Fueled by the Foundation: The Greening of Meetings

Author: David McMillin       

Learn how one of the recipients of the PCMA Education Foundation’s Visionary Awards is lightening the load in trash cans at the end of meetings and trade shows.

Few things say “excess” like a tractor-trailer load of waste leaving a convention. And few things give Jeff Chase, vice president of sustainability, Freeman Company and the PCMA Education Foundation’s 2018 Community Advocate of the Year, greater satisfaction than seeing those trucks — filled with food, furniture, stationery, flooring, you name it — headed to local organizations that can put them to good use.

“Most shows send 40, 50 percent of their waste to landfills.

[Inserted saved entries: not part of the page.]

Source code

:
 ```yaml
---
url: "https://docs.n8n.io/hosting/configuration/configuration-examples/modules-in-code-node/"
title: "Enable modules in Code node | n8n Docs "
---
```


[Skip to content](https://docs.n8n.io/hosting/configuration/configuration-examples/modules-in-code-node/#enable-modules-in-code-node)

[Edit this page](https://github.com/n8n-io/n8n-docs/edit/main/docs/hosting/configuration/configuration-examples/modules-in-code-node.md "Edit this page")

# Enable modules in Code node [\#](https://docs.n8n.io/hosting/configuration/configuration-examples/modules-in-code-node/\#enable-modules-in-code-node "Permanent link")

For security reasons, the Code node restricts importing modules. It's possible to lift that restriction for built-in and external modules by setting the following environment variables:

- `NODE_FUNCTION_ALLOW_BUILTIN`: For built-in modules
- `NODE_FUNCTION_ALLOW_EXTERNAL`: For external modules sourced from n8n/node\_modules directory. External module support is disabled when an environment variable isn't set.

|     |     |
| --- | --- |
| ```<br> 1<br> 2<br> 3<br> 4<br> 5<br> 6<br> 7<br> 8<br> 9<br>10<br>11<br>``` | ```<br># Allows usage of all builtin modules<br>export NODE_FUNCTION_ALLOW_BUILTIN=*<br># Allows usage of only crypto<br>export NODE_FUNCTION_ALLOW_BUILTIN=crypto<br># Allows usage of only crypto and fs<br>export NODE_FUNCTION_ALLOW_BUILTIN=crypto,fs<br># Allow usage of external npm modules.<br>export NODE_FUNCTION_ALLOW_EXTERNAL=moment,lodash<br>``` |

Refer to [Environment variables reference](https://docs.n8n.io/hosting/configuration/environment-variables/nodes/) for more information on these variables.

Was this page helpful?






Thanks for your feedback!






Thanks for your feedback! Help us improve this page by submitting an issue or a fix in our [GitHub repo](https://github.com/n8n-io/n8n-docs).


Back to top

But if you do the advance planning and proper thinking, you can donate a lot to the community, put things in the right recycling bin and do the right thing,” Chase said.

At the monolithic CES (Consumer Electronics Show) in Las Vegas, where “the volume of waste is huge, the biggest waste show we have,” Chase works to make waste into a more manageable 75 percent reclaimed materials. And with Greenbuild International, a show dedicated to sustainability in the construction industry, that figure soars to 90 percent.

Chase has been head of sustainability for Freeman since 2011, when the global events company bought Chase’s planning firm, including its portfolio of green-focused clients. In those seven years, Chase has seen the demand for green operations soar. “In the beginning, it was hard to identify really how many environmentally focused clients Freeman had,” he said. “Many people do want to do the right thing, but after putting so much effort into planning a show, don’t want to put the time into the end of the show — what will happen with all the things used. But a little time makes a huge impact.” Chase estimates that green-minded clients now represent $400 million of Freeman’s business.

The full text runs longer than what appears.